Judith Bishop: Event: Poems

Cambridge, UK: Salt, 2007, 68pp.

Judith Bishop’s brilliant first book, Event, appeared last year and if I’ve taken some time writing about it, it is because there is a lot to absorb and it doesn’t metabolize easily. Event has a quality shared by other first books (John Tranter’s Parallax comes to mind) of being highly organized while, at the same time, being composed of different sorts of poems.

There is almost a defensive quality about this, as though the author felt that it was imperative to pre-empt any descriptions involving the word “grab-bag”. It is divided into four sections with a single poem “Interval” in the middle. Allotted to different sections are poems which clearly belong (in the sense of “were written”) in groups. These include the poems about paintings and some prose poems about relationships – all are broken up and dispersed throughout the book. Even the central narrative sequence about Cortes’ translator and mistress in the conquest of Mexico is spread across three of the sections, as though Dona Marina found her life turning up in the pages of different books. The variety of poems makes it a really difficult book to feel confident about because the reader is challenged not only by a variety of interests but also by a variety of modes.

One tactic is to step back and take a distanced, impressionist view. The common themes of these poems turn out to be love, loss, betrayal and language. At a slightly higher resolution, the things the poems seem sensitive to, and are animated by, include: visitations and arrivals (the latter being the former seen from a different perspective), links between micro and macro perspectives, and links between the animal world and the human.

Event opens with two stunning poems, either of which is enough to ensure that this is a book to be taken very seriously. The second of them, “Desert Wind”, describes an urban winter landscape which, in a powerful and (to the reader) unexpected transformation, becomes something like a painting of a
desert scene:

High, bright winter morning: the tenement’s tree-antlers
clatter on each corner and the stepping black spines are smooth
and glossy as mirages; framed, the scene shines as if transported to a desert,
and never (since this winter day will not end hereafter, having left
the field of time), will the trees
flicker leaves again or carry broods of flowers . . .

The scene may be out of time but it doesn’t preclude the book’s first “arrival” – a “random bird” which

           alights, hoarse-throated after days of luckless questing
for a moth or a spider that has cellared spring rains in its body, so honeying
the juices of itself . . .

Later in the poem a snake arrives, searching for dead hummingbirds. The poem finishes on a note of optimism when “a human voice” (most likely the lover’s but, considering the ambiguities of “yours”, conceivably the poet’s or even the reader’s) rises “like a yam tendril” to animate the objects of this strange tableau. But it is the two birds of “Desert Wind” that I want to stay with.

There are birds everywhere in Event. The book’s second section has, pretty well, one per poem.
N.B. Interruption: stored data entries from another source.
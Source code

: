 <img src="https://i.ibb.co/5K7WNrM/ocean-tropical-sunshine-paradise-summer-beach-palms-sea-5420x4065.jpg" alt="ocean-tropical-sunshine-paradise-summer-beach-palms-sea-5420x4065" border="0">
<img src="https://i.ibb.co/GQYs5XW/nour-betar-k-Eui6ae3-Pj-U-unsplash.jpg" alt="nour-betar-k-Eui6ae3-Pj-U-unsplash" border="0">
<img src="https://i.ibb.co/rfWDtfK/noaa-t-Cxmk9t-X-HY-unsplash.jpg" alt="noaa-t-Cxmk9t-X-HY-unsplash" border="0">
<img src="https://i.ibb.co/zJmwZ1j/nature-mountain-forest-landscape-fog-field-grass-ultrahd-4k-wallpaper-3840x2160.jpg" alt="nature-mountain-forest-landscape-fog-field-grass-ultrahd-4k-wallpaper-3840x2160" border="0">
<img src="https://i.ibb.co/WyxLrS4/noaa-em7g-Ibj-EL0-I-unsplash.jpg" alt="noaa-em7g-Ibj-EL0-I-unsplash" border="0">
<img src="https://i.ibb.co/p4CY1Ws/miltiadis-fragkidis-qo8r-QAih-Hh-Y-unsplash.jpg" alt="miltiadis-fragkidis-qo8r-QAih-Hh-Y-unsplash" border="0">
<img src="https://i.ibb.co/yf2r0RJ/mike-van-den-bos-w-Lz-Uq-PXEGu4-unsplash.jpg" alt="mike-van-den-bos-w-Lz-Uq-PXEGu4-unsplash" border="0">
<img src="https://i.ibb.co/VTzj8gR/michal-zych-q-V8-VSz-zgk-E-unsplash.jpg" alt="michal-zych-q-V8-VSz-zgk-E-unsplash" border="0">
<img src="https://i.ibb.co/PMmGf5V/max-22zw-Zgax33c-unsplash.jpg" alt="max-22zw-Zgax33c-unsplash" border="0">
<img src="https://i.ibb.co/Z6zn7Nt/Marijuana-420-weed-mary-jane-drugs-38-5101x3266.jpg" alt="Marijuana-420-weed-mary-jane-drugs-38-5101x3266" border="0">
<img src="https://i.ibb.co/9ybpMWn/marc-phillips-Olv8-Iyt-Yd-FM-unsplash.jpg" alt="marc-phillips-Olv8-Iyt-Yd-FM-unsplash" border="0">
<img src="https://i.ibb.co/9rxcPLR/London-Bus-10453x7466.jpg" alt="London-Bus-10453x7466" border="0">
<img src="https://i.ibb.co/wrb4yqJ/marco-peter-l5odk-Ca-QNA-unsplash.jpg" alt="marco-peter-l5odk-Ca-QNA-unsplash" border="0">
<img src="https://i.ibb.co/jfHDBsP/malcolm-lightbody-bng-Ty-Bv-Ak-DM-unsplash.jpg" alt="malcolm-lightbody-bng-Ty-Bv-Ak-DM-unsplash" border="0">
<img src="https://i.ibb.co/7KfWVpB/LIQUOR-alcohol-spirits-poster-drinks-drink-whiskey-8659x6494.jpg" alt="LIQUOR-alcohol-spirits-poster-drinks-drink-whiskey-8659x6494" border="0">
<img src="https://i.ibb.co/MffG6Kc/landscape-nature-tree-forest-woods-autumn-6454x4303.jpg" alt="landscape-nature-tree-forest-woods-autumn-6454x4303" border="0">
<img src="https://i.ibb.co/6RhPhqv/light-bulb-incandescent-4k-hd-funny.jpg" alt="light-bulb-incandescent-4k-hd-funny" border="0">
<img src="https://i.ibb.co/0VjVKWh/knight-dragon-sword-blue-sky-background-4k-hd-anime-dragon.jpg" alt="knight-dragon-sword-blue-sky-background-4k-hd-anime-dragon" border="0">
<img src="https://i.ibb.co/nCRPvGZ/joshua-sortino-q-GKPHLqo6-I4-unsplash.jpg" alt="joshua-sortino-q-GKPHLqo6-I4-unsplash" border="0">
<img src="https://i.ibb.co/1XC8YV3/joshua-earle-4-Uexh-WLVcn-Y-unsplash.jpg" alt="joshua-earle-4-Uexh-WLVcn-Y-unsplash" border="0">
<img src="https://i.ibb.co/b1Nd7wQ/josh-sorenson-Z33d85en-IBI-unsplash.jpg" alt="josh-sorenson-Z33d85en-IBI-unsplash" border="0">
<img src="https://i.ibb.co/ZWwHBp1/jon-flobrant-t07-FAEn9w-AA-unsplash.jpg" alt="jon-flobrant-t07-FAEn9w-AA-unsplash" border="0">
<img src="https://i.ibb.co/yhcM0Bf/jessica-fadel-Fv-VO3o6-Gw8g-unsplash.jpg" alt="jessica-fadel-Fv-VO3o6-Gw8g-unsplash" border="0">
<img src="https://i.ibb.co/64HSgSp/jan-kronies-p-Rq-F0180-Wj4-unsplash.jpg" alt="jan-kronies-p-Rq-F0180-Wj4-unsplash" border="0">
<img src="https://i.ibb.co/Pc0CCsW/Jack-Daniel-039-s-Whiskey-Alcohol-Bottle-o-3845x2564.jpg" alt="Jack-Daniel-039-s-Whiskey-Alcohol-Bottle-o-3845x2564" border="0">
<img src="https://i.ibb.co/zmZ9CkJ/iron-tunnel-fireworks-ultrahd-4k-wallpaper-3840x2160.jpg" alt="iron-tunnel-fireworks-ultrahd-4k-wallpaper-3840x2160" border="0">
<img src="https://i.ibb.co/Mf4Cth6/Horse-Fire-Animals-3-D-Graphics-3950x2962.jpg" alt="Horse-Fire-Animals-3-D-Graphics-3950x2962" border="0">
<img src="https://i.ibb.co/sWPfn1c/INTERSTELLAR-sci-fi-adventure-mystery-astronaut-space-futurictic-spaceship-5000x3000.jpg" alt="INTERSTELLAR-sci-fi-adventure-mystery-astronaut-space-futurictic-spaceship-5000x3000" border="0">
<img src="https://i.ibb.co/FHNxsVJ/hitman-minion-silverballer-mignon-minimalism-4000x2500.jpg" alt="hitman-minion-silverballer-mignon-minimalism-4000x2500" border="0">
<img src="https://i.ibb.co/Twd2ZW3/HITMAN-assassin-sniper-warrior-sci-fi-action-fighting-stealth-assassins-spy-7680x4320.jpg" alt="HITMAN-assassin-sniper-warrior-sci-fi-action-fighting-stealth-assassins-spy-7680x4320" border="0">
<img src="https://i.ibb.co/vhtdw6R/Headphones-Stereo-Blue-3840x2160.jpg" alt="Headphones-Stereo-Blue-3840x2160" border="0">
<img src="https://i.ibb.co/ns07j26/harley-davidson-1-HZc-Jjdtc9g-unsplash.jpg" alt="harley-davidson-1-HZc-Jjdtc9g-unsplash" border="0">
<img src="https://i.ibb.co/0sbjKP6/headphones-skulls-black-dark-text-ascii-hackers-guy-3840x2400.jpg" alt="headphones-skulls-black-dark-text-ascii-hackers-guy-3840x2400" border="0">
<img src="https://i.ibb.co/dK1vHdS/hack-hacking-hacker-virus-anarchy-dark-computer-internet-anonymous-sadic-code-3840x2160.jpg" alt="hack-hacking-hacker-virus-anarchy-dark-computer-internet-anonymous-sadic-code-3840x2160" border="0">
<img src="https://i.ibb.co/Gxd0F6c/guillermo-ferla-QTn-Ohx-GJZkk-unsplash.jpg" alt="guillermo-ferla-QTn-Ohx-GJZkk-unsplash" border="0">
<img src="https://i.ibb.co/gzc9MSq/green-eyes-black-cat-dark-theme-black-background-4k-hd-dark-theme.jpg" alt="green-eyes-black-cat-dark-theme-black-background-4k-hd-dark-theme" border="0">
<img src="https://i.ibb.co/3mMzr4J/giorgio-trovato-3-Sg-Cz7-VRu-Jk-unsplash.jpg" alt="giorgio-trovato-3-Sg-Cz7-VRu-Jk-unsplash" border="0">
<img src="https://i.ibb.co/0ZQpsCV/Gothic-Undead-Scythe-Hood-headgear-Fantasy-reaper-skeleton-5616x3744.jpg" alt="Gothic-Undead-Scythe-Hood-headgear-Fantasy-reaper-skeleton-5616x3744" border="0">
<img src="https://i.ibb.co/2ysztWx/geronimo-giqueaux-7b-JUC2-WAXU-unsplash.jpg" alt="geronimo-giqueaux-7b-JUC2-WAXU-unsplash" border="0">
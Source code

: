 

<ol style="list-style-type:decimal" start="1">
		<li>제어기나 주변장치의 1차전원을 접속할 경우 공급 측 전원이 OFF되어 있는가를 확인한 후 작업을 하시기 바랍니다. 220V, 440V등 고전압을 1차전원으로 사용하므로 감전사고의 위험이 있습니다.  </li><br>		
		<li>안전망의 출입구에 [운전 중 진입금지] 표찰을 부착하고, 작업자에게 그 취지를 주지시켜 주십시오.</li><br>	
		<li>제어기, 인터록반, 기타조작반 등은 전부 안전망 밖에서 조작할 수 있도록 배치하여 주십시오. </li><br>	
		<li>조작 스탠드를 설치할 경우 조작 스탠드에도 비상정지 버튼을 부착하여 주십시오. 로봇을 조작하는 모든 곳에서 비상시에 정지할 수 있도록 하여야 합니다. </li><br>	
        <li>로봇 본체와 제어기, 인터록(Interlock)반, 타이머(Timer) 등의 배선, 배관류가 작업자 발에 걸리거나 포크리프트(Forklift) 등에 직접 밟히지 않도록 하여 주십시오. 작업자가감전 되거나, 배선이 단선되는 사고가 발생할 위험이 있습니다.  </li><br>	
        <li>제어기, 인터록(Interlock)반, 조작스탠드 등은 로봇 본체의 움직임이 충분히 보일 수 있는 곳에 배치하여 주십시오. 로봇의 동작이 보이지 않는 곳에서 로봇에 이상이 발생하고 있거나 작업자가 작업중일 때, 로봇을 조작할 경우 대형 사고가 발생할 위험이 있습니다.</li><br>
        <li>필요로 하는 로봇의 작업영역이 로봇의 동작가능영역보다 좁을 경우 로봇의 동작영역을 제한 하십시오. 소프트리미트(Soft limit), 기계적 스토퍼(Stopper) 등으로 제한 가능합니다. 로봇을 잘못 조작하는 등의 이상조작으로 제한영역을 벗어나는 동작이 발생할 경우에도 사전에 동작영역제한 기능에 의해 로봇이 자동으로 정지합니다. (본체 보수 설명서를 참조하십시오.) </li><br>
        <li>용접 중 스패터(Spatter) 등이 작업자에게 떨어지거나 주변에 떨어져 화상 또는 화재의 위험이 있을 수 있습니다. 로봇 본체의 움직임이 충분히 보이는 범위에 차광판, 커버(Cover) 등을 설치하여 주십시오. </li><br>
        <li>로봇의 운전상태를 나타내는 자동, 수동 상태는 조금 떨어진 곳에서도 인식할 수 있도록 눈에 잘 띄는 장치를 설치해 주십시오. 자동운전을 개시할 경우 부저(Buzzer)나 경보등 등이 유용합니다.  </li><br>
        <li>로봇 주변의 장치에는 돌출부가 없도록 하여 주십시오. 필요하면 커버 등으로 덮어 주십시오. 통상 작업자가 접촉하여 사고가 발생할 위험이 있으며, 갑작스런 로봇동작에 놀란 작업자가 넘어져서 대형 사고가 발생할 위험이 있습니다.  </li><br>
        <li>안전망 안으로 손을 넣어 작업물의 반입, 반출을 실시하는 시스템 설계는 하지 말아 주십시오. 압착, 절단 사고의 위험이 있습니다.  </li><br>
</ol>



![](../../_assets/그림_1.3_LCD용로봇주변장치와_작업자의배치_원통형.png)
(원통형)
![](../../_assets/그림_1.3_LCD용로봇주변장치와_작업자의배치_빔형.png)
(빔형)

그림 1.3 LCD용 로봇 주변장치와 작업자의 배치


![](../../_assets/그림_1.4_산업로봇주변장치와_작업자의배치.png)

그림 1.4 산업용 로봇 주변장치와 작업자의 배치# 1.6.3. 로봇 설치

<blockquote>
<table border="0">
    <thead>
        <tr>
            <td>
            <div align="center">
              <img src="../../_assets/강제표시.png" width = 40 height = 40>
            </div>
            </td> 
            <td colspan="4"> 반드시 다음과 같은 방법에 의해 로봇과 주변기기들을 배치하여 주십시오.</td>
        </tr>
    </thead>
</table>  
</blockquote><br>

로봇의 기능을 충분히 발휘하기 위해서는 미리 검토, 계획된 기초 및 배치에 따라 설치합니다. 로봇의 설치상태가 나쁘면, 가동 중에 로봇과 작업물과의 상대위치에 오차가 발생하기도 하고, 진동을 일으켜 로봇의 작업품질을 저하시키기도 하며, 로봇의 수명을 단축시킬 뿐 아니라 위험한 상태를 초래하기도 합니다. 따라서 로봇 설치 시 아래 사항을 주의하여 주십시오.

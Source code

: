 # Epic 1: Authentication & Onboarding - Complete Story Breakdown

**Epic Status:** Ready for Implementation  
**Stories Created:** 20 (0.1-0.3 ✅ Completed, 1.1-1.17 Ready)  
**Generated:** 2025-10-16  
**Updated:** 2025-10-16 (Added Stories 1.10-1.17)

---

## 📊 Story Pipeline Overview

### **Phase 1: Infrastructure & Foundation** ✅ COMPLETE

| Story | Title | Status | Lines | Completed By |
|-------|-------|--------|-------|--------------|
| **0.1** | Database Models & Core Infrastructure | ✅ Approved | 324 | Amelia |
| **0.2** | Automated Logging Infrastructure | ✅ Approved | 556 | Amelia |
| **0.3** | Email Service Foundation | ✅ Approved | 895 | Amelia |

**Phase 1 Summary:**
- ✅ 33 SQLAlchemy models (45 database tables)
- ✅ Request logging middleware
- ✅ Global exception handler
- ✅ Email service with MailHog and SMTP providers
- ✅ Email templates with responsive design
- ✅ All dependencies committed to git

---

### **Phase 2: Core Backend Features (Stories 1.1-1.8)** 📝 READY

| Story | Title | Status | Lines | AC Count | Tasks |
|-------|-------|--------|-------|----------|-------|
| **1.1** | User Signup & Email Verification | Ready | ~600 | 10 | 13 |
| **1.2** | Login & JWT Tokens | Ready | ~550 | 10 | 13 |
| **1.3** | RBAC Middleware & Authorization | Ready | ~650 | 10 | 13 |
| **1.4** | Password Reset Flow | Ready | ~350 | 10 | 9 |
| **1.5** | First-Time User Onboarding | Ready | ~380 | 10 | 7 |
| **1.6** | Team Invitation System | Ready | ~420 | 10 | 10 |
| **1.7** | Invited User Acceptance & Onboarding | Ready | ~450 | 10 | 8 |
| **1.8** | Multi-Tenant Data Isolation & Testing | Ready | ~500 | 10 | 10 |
In a description of Rembrandt’s “Presentation in the Temple” they figure as a simile which concludes a poem in which we don’t expect birds to appear at all “As the child’s foot stutters / like a just-fledged bird”. But the shock of the simile matches the shock of the birth of the divine child: one disturbs the poem, the other the universe. Birds seem symbols of arrivals from different dimensions. Many other poets are, pre-eminently, poets of annunciation in that they have imaginations strongly moved by the arrival of messengers (usually angels) from other worlds. The best of such poets don’t simply let the matter rest there though. Bishop wants to explore the origins of the arrivals, their perception of the new world and the result of the clash of the worlds that the bird bridges.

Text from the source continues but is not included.